Aż trzy lata Stefan Kardynał Wyszyński spędził w całkowitej niemal izolacji od świata zewnętrznego osadzony przez komunistyczne władze najpierw w Rywałdzie Królewskim , potem w Stocku Warmińskim ,w Prudniku koło Opola i w Komańczy. Został wypuszczony na wolność w pażdzierniku1956 roku.
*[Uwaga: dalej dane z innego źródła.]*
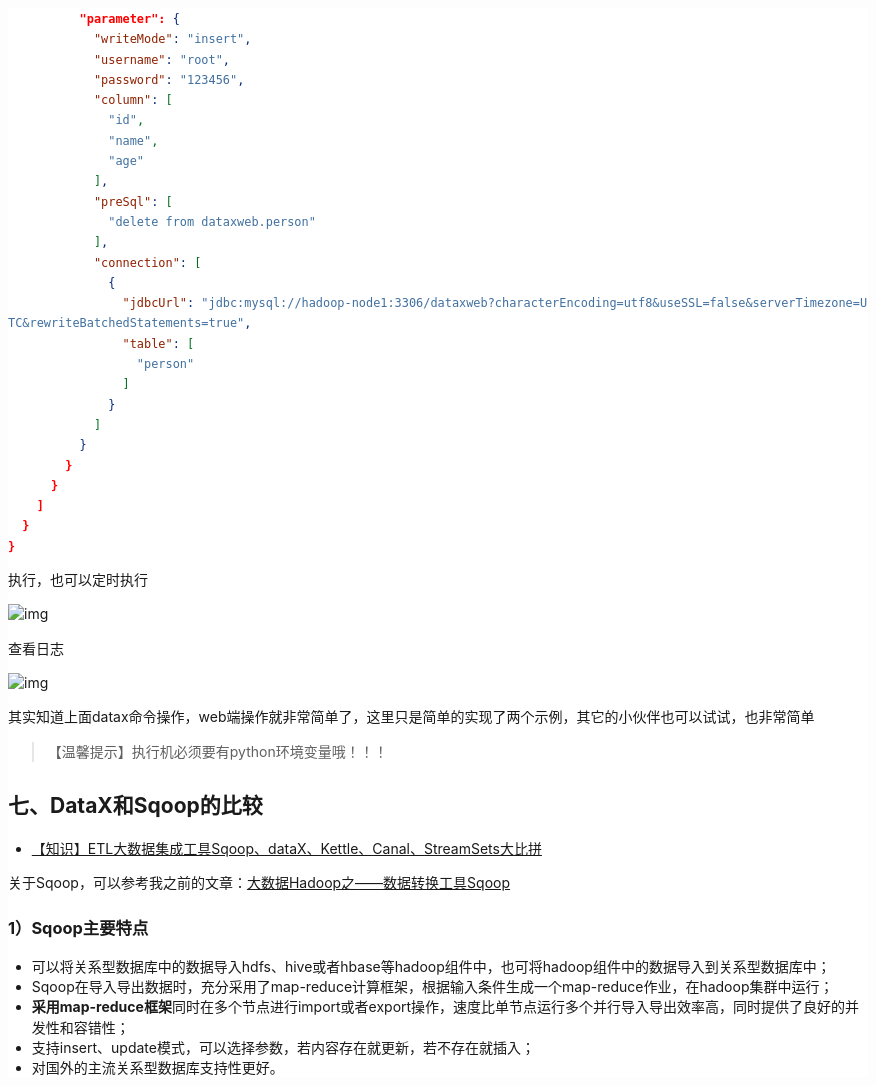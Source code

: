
 ```json
          "parameter": {
            "writeMode": "insert",
            "username": "root",
            "password": "123456",
            "column": [
              "id",
              "name",
              "age"
            ],
            "preSql": [
              "delete from dataxweb.person"
            ],
            "connection": [
              {
                "jdbcUrl": "jdbc:mysql://hadoop-node1:3306/dataxweb?characterEncoding=utf8&useSSL=false&serverTimezone=UTC&rewriteBatchedStatements=true",
                "table": [
                  "person"
                ]
              }
            ]
          }
        }
      }
    ]
  }
}
```

执行，也可以定时执行 

![img](https://p3-juejin.byteimg.com/tos-cn-i-k3u1fbpfcp/f88d5ccc9a234f01938e2dad58b5f4a4~tplv-k3u1fbpfcp-zoom-in-crop-mark:4536:0:0:0.image)

查看日志 

![img](https://p3-juejin.byteimg.com/tos-cn-i-k3u1fbpfcp/e3e8dc2427c2483eb1ff44df8a9197bc~tplv-k3u1fbpfcp-zoom-in-crop-mark:4536:0:0:0.image)

其实知道上面datax命令操作，web端操作就非常简单了，这里只是简单的实现了两个示例，其它的小伙伴也可以试试，也非常简单

> 【温馨提示】执行机必须要有python环境变量哦！！！

## 七、DataX和Sqoop的比较

- [【知识】ETL大数据集成工具Sqoop、dataX、Kettle、Canal、StreamSets大比拼](https://cloud.tencent.com/developer/article/2002618)

关于Sqoop，可以参考我之前的文章：[大数据Hadoop之——数据转换工具Sqoop](https://juejin.cn/post/7100541045003255822)

### 1）Sqoop主要特点

- 可以将关系型数据库中的数据导入hdfs、hive或者hbase等hadoop组件中，也可将hadoop组件中的数据导入到关系型数据库中；
- Sqoop在导入导出数据时，充分采用了map-reduce计算框架，根据输入条件生成一个map-reduce作业，在hadoop集群中运行；
- **采用map-reduce框架**同时在多个节点进行import或者export操作，速度比单节点运行多个并行导入导出效率高，同时提供了良好的并发性和容错性；
- 支持insert、update模式，可以选择参数，若内容存在就更新，若不存在就插入；
- 对国外的主流关系型数据库支持性更好。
W tamtych czasach, swoistym credo Kardynała Wyszyńskiego, stały się słowa pochodzące z wulgaty , łacińskiego przekładu biblii „Non Possums” nie możemy (nie mówić tego ,cośmy widzieli i słyszeli)

Trudne to przedsięwzięcie dla reżysera i scenarzysty ; przeniesienie biografii ludzkiej na celuloid i wniesienie jej do społeczeństwa ludzkiego, a co dopiero takiej biografii jaką wykreował sobą Prymas Polski Stefan Wyszyński.

W filmie przedstawiono 103 minuty z 3 lat minionego tysiąclecia .Według mnie przeniesienie na duży ekran bohatera takiej klasy jak Prymas nie było błędem , wręcz przeciwnie - teraz gdy rządy komunistyczne się skończyły w naszym kraju niechaj prawda z lat 50 i 60 wychodzi na światło dzienne , niech świadczy o tym , że możemy zobaczyć i podziwiać tą postać. Reżyser włożył wiele starań w charakter tego filmu , gdyż trudno jest określić jego rodzaj, można by było powiedzieć :biografia , trochę sensacji , dramat i film grozy. W tym filmie można znaleźć prawdę i „coś” dla każdego z nas. Nie mogę napisać który z epizodów filmu naprawdę mi zaimponował , ponieważ według mnie cały tan film, to jeden wielki epizod. Najbardziej podobała i zadziwiła mnie scenografia- taka tajemnicza , skromna i mroczna , rozświetlało ją jedno małe światło, postawa Stefana Wyszyńskiego.To co zobaczyliśmy na ekranie mogło się zdawać niemożliwym ; wykazywanie się taką postawą wobec głowy kościoła , zdaje się być dzisiaj absurdem. My jesteś tym faktem oburzeni lecz pomyślmy jak to przeżył Prymas. Dedukujemy : był omotany, wewnętrznie chaotyczny, zagubiony. I tu się mylimy, bo było wbrew pozorom : był uśmiechnięty , godził się z postawą zdezintegrowanej głowy kościoła , ponieważ myślał , że jest to coś w rodzaju łaski danej mu przez Boga.

Obserwując trzy lata odosobnienia, zbliżamy się do tajemnicy sprawiającej , że człowiek kompletnie odizolowany , unicestwiony , bezsilny , odnosi nad barbarzyńcami zwycięstwo duchowe , co w dzisiejszych czasach może graniczyć z fantastyką.